**Your objective:** Calculate how many lines of the data hold "mySQL". The answer consists of that number only.

**Extracted information:**
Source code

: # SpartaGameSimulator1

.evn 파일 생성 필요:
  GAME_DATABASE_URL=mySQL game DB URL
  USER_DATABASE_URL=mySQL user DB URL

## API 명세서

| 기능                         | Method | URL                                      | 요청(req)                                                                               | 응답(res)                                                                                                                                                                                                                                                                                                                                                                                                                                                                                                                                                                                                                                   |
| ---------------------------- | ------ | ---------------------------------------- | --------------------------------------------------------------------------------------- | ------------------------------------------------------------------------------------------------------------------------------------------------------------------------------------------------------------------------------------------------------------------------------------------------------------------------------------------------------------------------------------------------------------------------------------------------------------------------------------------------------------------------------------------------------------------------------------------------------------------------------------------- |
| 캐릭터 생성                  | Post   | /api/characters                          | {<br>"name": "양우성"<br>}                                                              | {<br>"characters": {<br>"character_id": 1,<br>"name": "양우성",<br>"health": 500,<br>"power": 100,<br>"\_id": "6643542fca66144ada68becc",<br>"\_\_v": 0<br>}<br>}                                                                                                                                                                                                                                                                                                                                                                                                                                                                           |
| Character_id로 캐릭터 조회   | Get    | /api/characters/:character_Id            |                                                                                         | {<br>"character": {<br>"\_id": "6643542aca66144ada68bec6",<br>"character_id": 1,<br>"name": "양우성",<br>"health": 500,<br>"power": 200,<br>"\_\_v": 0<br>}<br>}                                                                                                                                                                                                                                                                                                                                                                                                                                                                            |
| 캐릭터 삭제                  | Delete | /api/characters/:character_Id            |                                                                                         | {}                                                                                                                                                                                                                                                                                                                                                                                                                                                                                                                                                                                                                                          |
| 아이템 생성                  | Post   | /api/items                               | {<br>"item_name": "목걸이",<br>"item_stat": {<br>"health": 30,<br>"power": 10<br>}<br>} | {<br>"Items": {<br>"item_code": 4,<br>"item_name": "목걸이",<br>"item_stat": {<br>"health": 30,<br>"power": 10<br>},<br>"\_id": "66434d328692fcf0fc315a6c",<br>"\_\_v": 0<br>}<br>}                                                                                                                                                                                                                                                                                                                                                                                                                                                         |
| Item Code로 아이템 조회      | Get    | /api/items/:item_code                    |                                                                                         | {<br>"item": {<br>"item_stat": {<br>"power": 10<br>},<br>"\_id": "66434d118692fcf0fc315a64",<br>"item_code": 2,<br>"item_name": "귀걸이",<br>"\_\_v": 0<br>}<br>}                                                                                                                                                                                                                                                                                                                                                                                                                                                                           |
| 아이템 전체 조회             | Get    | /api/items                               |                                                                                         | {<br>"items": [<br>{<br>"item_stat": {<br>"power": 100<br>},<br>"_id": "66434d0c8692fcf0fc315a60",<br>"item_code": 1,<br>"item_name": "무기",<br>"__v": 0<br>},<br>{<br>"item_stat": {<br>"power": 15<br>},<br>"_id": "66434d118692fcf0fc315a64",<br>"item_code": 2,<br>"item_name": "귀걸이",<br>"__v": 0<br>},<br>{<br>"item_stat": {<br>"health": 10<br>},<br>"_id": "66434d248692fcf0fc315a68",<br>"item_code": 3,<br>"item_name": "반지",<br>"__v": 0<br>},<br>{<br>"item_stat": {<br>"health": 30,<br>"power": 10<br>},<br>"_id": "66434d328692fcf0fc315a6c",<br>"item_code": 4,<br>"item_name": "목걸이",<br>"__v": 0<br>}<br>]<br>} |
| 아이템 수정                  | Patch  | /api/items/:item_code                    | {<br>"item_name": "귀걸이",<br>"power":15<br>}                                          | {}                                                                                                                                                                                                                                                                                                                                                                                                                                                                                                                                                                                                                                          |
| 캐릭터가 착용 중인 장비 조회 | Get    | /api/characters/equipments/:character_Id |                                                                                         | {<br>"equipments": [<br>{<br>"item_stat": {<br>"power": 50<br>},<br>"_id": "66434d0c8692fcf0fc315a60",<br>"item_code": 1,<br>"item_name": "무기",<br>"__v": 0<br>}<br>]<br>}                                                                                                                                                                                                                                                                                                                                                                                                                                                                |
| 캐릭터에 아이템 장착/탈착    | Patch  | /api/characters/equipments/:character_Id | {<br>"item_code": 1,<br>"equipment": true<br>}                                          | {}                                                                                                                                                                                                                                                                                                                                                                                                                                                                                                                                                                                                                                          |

**Reply to the exercise:** 2